▶ WHAT TO DO:
Would you count how many lines of the entries below include the word "İngilizce"? Give nothing but the number.

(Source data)
- - - - - - -
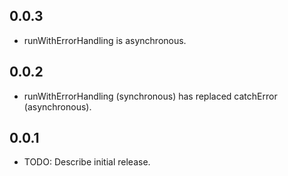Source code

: ## 0.0.3

* runWithErrorHandling is asynchronous.

## 0.0.2

* runWithErrorHandling (synchronous) has replaced catchError (asynchronous).

## 0.0.1

* TODO: Describe initial release.
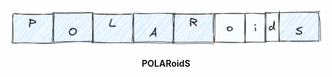 <div align="center">

<a href=""><img src="https://raw.githubusercontent.com/atomicai/polaroids/master/asset/polaroids-logo.png" alt="polaroids"></a>

**POLARoidS**


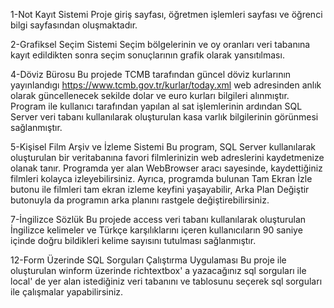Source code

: 1-Not Kayıt Sistemi
Proje giriş sayfası, öğretmen işlemleri sayfası ve öğrenci bilgi sayfasından oluşmaktadır.

2-Grafiksel Seçim Sistemi
Seçim bölgelerinin ve oy oranları veri tabanına kayıt edildikten sonra seçim sonuçlarının grafik olarak yansıtılması. 





4-Döviz Bürosu
Bu projede TCMB tarafından güncel döviz kurlarının yayınlandıgı https://www.tcmb.gov.tr/kurlar/today.xml web adresinden anlık olarak güncellenecek sekilde dolar ve euro kurları bilgileri alınmıştır. Program ile kullanıcı tarafından yapılan al sat işlemlerinin ardından SQL Server veri tabanı kullanılarak oluşturulan kasa varlık bilgilerinin görünmesi sağlanmıştır.

5-Kişisel Film Arşiv ve İzleme Sistemi
Bu program, SQL Server kullanılarak oluşturulan bir veritabanına favori filmlerinizin web adreslerini kaydetmenize olanak tanır. Programda yer alan WebBrowser aracı sayesinde, kaydettiğiniz filmleri kolayca izleyebilirsiniz. Ayrıca, programda bulunan Tam Ekran İzle butonu ile filmleri tam ekran izleme keyfini yaşayabilir, Arka Plan Değiştir butonuyla da programın arka planını rastgele değiştirebilirsiniz.




7-İngilizce Sözlük
Bu projede access veri tabanı kullanılarak oluşturulan İngilizce kelimeler ve Türkçe karşılıklarını içeren  kullanıcıların 90 saniye içinde doğru bildikleri kelime sayısını  tutulması sağlanmıştır.




12-Form Üzerinde SQL Sorguları Çalıştırma Uygulaması
Bu proje ile oluşturulan winform üzerinde richtextbox' a yazacağınız sql sorguları ile local' de yer alan istediğiniz veri tabanını ve tablosunu  seçerek sql sorguları ile çalışmalar yapabilirsiniz.








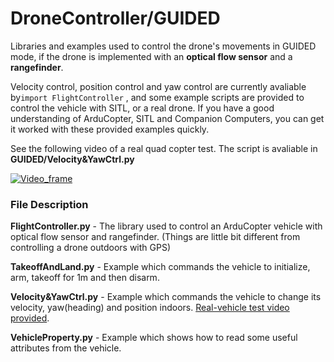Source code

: # DroneController/GUIDED
Libraries and examples used to control the drone's movements in GUIDED mode, if the drone is implemented with an **optical flow sensor** and a **rangefinder**. 

Velocity control, position control and yaw control are currently avaliable by``import FlightController`` , and some example scripts are provided to control the vehicle with SITL, or a real drone. If you have a good understanding of ArduCopter, SITL and Companion Computers, you can get it worked with these provided examples quickly.

See the following video of a real quad copter test. The script is avaliable in **GUIDED/Velocity&YawCtrl.py**

[![Video_frame](https://img.youtube.com/vi/HeJs-0_Bv8s/0.jpg)](https://www.youtube.com/watch?v=HeJs-0_Bv8s)

### File Description

**FlightController.py** - The library used to control an ArduCopter vehicle with optical flow sensor and rangefinder. (Things are little bit different from controlling a drone outdoors with GPS)

**TakeoffAndLand.py** - Example which commands the vehicle to initialize, arm, takeoff for 1m and then disarm.

**Velocity&YawCtrl.py** - Example which commands the vehicle to change its velocity, yaw(heading) and position indoors. [Real-vehicle test video provided]( https://youtu.be/HeJs-0_Bv8s). 

**VehicleProperty.py** - Example which shows how to read some useful attributes from the vehicle. 
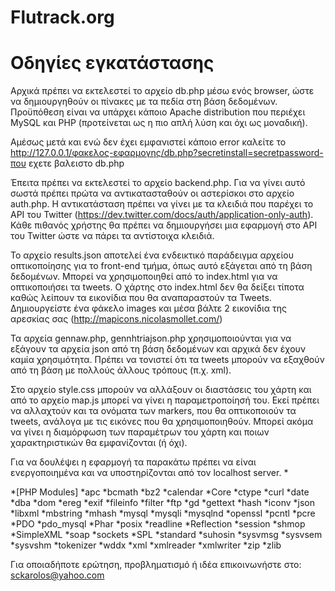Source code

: Flutrack.org
============

Οδηγίες εγκατάστασης
============

Αρχικά πρέπει να εκτελεστεί το αρχείο db.php μέσω ενός browser, ώστε να δημιουργηθούν οι πίνακες με τα πεδία στη βάση δεδομένων. 
Προϋπόθεση είναι να υπάρχει κάποιο Apache distribution που περιέχει MySQL και PHP (προτείνεται ως η πιο απλή λύση και όχι ως μοναδική).

Αμέσως μετά και ενώ δεν έχει εμφανιστεί κάποιο error καλείτε το http://127.0.0.1/φακελος-εφαρμογης/db.php?secretinstall=secretpassword-που εχετε βαλειστο db.php


Έπειτα πρέπει να εκτελεστεί το αρχείο backend.php. Για να γίνει αυτό σωστά πρέπει πρώτα να αντικατασταθούν οι αστερίσκοι στο αρχείο
auth.php. Η αντικατάσταση πρέπει να γίνει με τα κλειδιά που παρέχει το API του Twitter (https://dev.twitter.com/docs/auth/application-only-auth). 
Κάθε πιθανός χρήστης θα πρέπει να δημιουργήσει μια εφαρμογή στο API του Twitter ώστε να πάρει τα αντίστοιχα κλειδιά.


Το αρχείο results.json αποτελεί ένα ενδεικτικό παράδειγμα αρχείου οπτικοποίησης για το front-end τμήμα, όπως αυτό εξάγεται από τη βάση δεδομένων.
Μπορεί να χρησιμοποιηθεί από το index.html για να οπτικοποιήσει τα tweets. Ο χάρτης στο index.html δεν θα δείξει τίποτα καθώς 
λείπουν τα εικονίδια που θα αναπαραστούν τα Tweets. Δημιουργείστε ένα φάκελο images και μέσα βάλτε 2 εικονίδια της αρεσκίας σας (http://mapicons.nicolasmollet.com/) 


Τα αρχεία gennaw.php, gennhtriajson.php χρησιμοποιούνται για να εξάγουν τα αρχεία json από τη βάση δεδομένων και αρχικά δεν έχουν καμία χρησιμότητα.
Πρέπει να τονιστεί ότι τα tweets μπορούν να εξαχθούν από τη βάση με πολλούς άλλους τρόπους (π.χ. xml).

Στο αρχείο style.css μπορούν να αλλάξουν οι διαστάσεις του χάρτη και από το αρχείο map.js μπορεί να γίνει η παραμετροποίησή του. Εκεί πρέπει να αλλαχτούν και τα ονόματα
των markers, που θα οπτικοποιούν τα tweets, ανάλογα με τις εικόνες που θα χρησιμοποιηθούν. Μπορεί ακόμα να γίνει η διαμόρφωση των παραμέτρων
του χάρτη και ποιων χαρακτηριστικών θα εμφανίζονται (ή όχι).

Για να δουλέψει η εφαρμογή τα παρακάτω πρέπει να είναι ενεργοποιημένα και να υποστηρίζονται από τον localhost server. *
 
*[PHP Modules]
*apc
*bcmath
*bz2
*calendar
*Core
*ctype
*curl
*date
*dba
*dom
*ereg
*exif
*fileinfo
*filter
*ftp
*gd
*gettext
*hash
*iconv
*json
*libxml
*mbstring
*mhash
*mysql
*mysqli
*mysqlnd
*openssl
*pcntl
*pcre
*PDO
*pdo_mysql
*Phar
*posix
*readline
*Reflection
*session
*shmop
*SimpleXML
*soap
*sockets
*SPL
*standard
*suhosin
*sysvmsg
*sysvsem
*sysvshm
*tokenizer
*wddx
*xml
*xmlreader
*xmlwriter
*zip
*zlib

Για οποιαδήποτε ερώτηση, προβληματισμό ή ιδέα επικοινωνήστε στο: sckarolos@yahoo.com
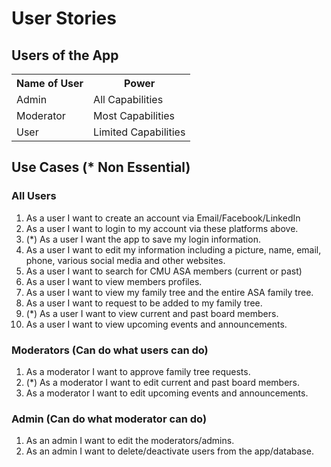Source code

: # User Stories

## Users of the App
<table>
	<tr>
		<th>Name of User</th>
		<th>Power</th>
	</tr>
	<tr>
		<td>Admin</td>
		<td>All Capabilities</td>
	</tr>
	<tr>
		<td>Moderator</td>
		<td>Most Capabilities</td>
	<tr>
		<td>User</td>
		<td>Limited Capabilities</td>
	</tr>
<table>

## Use Cases (* Non Essential)
### All Users
1. As a user I want to create an account via Email/Facebook/LinkedIn
2. As a user I want to login to my account via these platforms above.
3. (*) As a user I want the app to save my login information.
4. As a user I want to edit my information including a picture, name, email, phone, various social media and other websites.
5. As a user I want to search for CMU ASA members (current or past)
6. As a user I want to view members profiles.
7. As a user I want to view my family tree and the entire ASA family tree.
8. As a user I want to request to be added to my family tree.
9. (*) As a user I want to view current and past board members.
10. As a user I want to view upcoming events and announcements.

### Moderators (Can do what users can do)
1. As a moderator I want to approve family tree requests.
2. (*) As a moderator I want to edit current and past board members.
3. As a moderator I want to edit upcoming events and announcements.

### Admin (Can do what moderator can do)
1. As an admin I want to edit the moderators/admins.
2. As an admin I want to delete/deactivate users from the app/database.
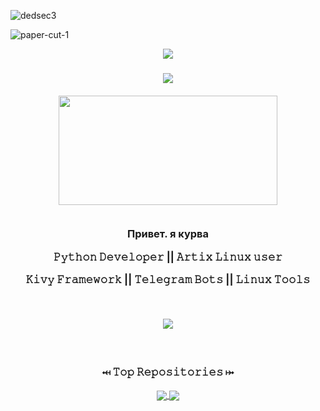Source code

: <!-- Intro text -->
![dedsec3](https://user-images.githubusercontent.com/118578799/233756369-d71b06a0-2dbe-41fe-b351-22ba2ad12b77.png)

![paper-cut-1](https://user-images.githubusercontent.com/118578799/233756342-830e93d3-1574-4cda-a2e8-988a0c02c280.png)

<p align="center">
    <a href="https://Kourva.github.io"> 
        <img src="https://readme-typing-svg.demolab.com?font=Share+Tech+Mono+&pause=1000&color=F7F7F7&width=500&lines=FuNcTiOn+DeDsEc+%7BCiTyOs%7D%3A+PuT+-%3E+JoIn+DeDsEc+NoW" />
    </a>

</p>


<!-- Trophies -->
<h3 align="center">
    <img align="center" src="https://github-profile-trophy.vercel.app/?username=Kourva&theme=oldie&no-bg=true&no-frame=false&column=6&row=1&margin-w=10" />
    <br><br>
    <img align="center" src="https://user-images.githubusercontent.com/118578799/233756931-3b1075da-8e89-4b01-bab5-72865eeeb731.png" width=350 height=175 />
    <br><br>
    <p> Привет. я курва </p>
    <p> 𝙿𝚢𝚝𝚑𝚘𝚗 𝙳𝚎𝚟𝚎𝚕𝚘𝚙𝚎𝚛 || 𝙰𝚛𝚝𝚒𝚡 𝙻𝚒𝚗𝚞𝚡 𝚞𝚜𝚎𝚛 </p> 
    <p> 𝙺𝚒𝚟𝚢 𝙵𝚛𝚊𝚖𝚎𝚠𝚘𝚛𝚔 || 𝚃𝚎𝚕𝚎𝚐𝚛𝚊𝚖 𝙱𝚘𝚝𝚜 || 𝙻𝚒𝚗𝚞𝚡 𝚃𝚘𝚘𝚕𝚜 </p>
    <br>
    
</h3>

<!-- Streak stats -->
<p align="center">
<img align="center" src="https://streak-stats.demolab.com?user=Kourva&theme=black-ice&hide_border=true&border_radius=5&locale=ru&mode=weekly&card_width=550&background=00000000&ring=EBEBEB&currStreakLabel=C3C3C3&fire=FF0000" />
</p>

<!-- Extra pins -->
<h3 align="center">
    <br>
    <p> ⤟ 𝚃𝚘𝚙 𝚁𝚎𝚙𝚘𝚜𝚒𝚝𝚘𝚛𝚒𝚎𝚜 ⤠ </p>
    <a href="https://github.com/Kourva/V2rayDoprax">
        <img align="center" src="https://github-readme-stats-git-masterrstaa-rickstaa.vercel.app/api/pin/?username=Kourva&repo=V2rayDoprax&theme=transparent&show_owner=true" />
    </a>
    <a href="https://github.com/Kourva/V2Paste">
        <img align="center" src="https://github-readme-stats-git-masterrstaa-rickstaa.vercel.app/api/pin/?username=Kourva&repo=V2Paste&theme=transparent&show_owner=true" />
    </a>
    

<!-- <h3 align="center">
    <br>
    <p>⤟ 𝙶𝚒𝚝𝚑𝚞𝚋 𝚂𝚝𝚊𝚝𝚜 𝚊𝚗𝚍 𝙼𝚘𝚜𝚝 𝚄𝚜𝚎𝚍 𝙻𝚊𝚗𝚐𝚞𝚊𝚐𝚎𝚜 ⤠</p>
    <p align="center">
        <img src="https://github-readme-stats-git-masterrstaa-rickstaa.vercel.app/api?username=Kourva&show_icons=true&theme=transparent&hide_border=true&show_icons=true&include_all_commits=true&count_private=true&line_height=28&ring_color=ffffff" /><img src="https://github-readme-stats-git-masterrstaa-rickstaa.vercel.app/api/top-langs/?username=Kourva&hide_border=true&theme=transparent&layout=compact&langs_count=10" />
    </p>
</h3> -->

<br><br>
    
<!-- <img align="center" src="https://user-images.githubusercontent.com/118578799/221409729-aa10d723-4008-478d-8a15-62bfae011c4d.svg" /> -->
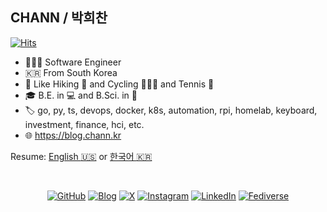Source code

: ## CHANN / 박희찬

[![Hits](https://hits.seeyoufarm.com/api/count/incr/badge.svg?url=https%3A%2F%2Fgithub.com%2Fchannprj)](https://hits.seeyoufarm.com)

- 👨🏻‍💻 Software Engineer
- 🇰🇷 From South Korea
- 🥰 Like Hiking 🥾 and Cycling 🚴🏻‍♂️ and Tennis 🎾
- 🎓 B.E. in 💻 and B.Sci. in 🧠
- 🏷 go, py, ts, devops, docker, k8s, automation, rpi, homelab, keyboard, investment, finance, hci, etc. 
- 🌐 https://blog.chann.kr

Resume: [English :us:](https://resume.chann.kr/en) or [한국어 :kr:](https://resume.chann.kr/ko)

<br />
<p align="center">
  <a href="https://github.com/channprj"><img src="https://img.shields.io/github/followers/channprj.svg?label=GitHub&style=social" alt="GitHub"></a>
  <a href="https://blog.chann.kr"><img src="https://img.shields.io/badge/blog-blog.chann.kr-202020.svg" alt="Blog" /></a>
  <a href="https://x.com/channprj"><img src="https://img.shields.io/badge/X-channprj-000000.svg?style=flat&logo=x" alt="X" /></a>
  <a href="https://instagram.com/channprj"><img src="https://img.shields.io/badge/Instagram-channprj-e1306c.svg?style=flat&logo=instagram" alt="Instagram" /></a>
  <a href="https://kr.linkedin.com/in/channprj"><img src="https://img.shields.io/badge/LinkedIn-channprj-0077b5.svg?style=flat&logo=linkedin" alt="LinkedIn" /></a>
  <a href="https://mastodon.social/@chann"><img src="https://fedi-badge.deno.dev/@chann@mastodon.social/followers.svg" alt="Fediverse" /></a>
</p>

<p align="center">
  <!--
  <a href="https://github.com/anuraghazra/github-readme-stats">
    <img align="left" src="https://github-readme-stats.vercel.app/api?username=channprj&count_private=true&show_icons=true" />
  </a>
  -->
  <!--
  <a href="https://github.com/anuraghazra/github-readme-stats">
    <img align="left" src="https://github-readme-stats.vercel.app/api/top-langs/?username=channprj&layout=compact&count_private=true&hide=css,html,vim script" />
  </a>
  -->
</p>
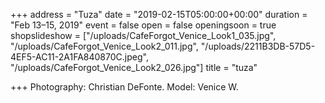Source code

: +++
address = "Tuza"
date = "2019-02-15T05:00:00+00:00"
duration = "Feb 13–15, 2019"
event = false
open = false
openingsoon = true
shopslideshow = ["/uploads/CafeForgot_Venice_Look1_035.jpg", "/uploads/CafeForgot_Venice_Look2_011.jpg", "/uploads/2211B3DB-57D5-4EF5-AC11-2A1FA840870C.jpeg", "/uploads/CafeForgot_Venice_Look2_026.jpg"]
title = "tuza"

+++
Photography: Christian DeFonte. Model: Venice W.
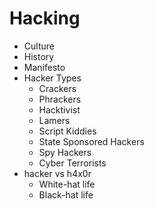 # Hacking

* Culture
* History
* Manifesto
* Hacker Types
    * Crackers
    * Phrackers
    * Hacktivist
    * Lamers
    * Script Kiddies
    * State Sponsored Hackers
    * Spy Hackers
    * Cyber Terrorists
* hacker vs h4x0r
    * White-hat life
    * Black-hat life

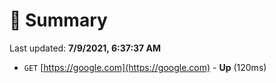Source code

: # 📖 Summary
Last updated: **7/9/2021, 6:37:37 AM**

- `GET` [https://google.com](https://google.com) - **Up** (120ms)
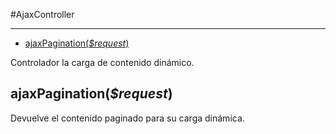 #AjaxController

---

- [ajaxPagination(_$request_)](#ajaxpaginationrequest)

Controlador la carga de contenido dinámico.

<a name="ajaxpaginationrequest"></a>

## ajaxPagination(_$request_)

Devuelve el contenido paginado para su carga dinámica.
- - - - - - -
▶ SOLVED EXERCISE:
2